Dataset items:
>>>>

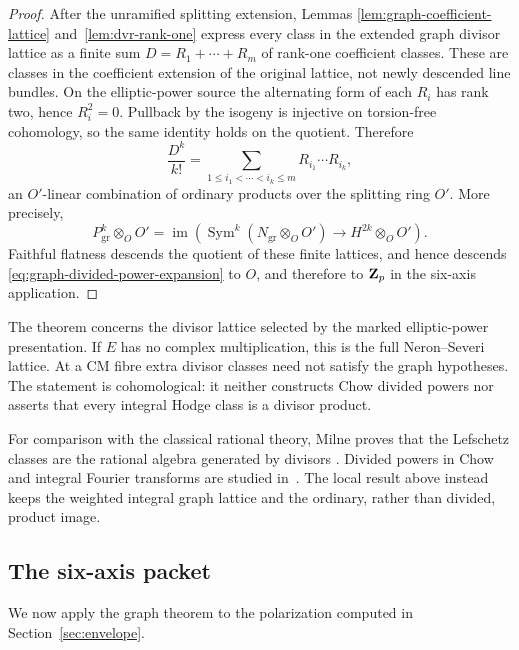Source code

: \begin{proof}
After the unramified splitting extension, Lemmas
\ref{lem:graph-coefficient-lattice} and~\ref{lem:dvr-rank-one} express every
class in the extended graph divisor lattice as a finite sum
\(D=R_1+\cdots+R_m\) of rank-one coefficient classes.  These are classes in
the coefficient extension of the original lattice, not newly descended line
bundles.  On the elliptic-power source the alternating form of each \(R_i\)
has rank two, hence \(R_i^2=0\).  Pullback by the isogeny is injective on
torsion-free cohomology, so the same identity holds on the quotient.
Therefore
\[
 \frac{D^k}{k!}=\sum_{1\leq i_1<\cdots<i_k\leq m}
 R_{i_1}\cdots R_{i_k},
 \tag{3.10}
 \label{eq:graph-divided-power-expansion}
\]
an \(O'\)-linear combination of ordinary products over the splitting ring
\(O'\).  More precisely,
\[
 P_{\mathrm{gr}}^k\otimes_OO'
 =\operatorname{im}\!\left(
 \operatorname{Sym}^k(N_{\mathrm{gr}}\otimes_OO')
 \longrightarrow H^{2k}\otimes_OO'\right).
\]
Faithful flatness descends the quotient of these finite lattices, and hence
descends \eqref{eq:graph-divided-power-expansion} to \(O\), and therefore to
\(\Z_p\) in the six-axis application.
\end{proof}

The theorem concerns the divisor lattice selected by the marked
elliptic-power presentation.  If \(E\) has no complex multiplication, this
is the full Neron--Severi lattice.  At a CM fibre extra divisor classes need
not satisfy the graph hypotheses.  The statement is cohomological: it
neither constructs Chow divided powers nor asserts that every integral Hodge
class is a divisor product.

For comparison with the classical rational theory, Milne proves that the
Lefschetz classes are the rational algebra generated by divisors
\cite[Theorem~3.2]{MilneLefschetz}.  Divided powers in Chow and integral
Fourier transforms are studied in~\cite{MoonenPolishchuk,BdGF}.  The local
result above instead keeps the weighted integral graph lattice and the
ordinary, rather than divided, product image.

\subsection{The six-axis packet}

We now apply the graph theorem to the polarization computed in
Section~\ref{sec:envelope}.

<<<<
>>>>

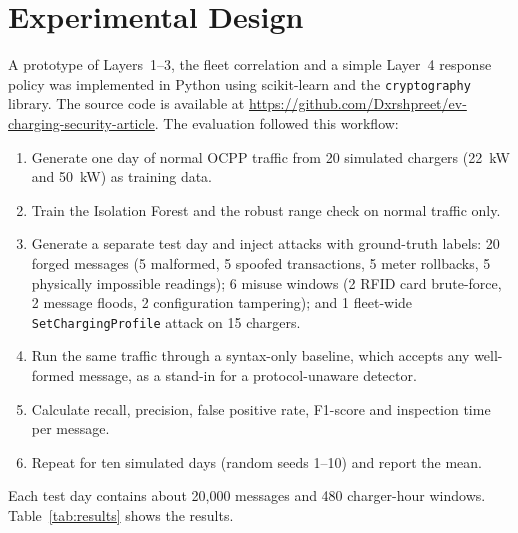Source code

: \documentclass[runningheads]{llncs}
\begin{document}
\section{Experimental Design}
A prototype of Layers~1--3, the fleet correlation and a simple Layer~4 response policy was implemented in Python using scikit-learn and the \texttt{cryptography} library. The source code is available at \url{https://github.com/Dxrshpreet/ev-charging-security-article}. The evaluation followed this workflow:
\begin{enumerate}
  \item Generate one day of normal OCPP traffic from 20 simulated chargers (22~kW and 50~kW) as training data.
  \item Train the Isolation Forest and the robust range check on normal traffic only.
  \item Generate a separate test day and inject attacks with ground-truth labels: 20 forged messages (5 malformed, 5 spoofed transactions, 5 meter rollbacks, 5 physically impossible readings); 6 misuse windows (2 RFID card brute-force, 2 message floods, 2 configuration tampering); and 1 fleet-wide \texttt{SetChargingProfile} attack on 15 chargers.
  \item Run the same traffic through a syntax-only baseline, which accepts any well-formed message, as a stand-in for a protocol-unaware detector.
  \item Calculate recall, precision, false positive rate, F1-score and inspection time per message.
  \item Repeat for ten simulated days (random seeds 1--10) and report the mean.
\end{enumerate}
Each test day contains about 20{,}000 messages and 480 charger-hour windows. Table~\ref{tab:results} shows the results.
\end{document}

<<<<

Task prompt
Check each line of the data for "finite". Copy the lines where it turns up.

Task output
class in the extended graph divisor lattice as a finite sum
Faithful flatness descends the quotient of these finite lattices, and hence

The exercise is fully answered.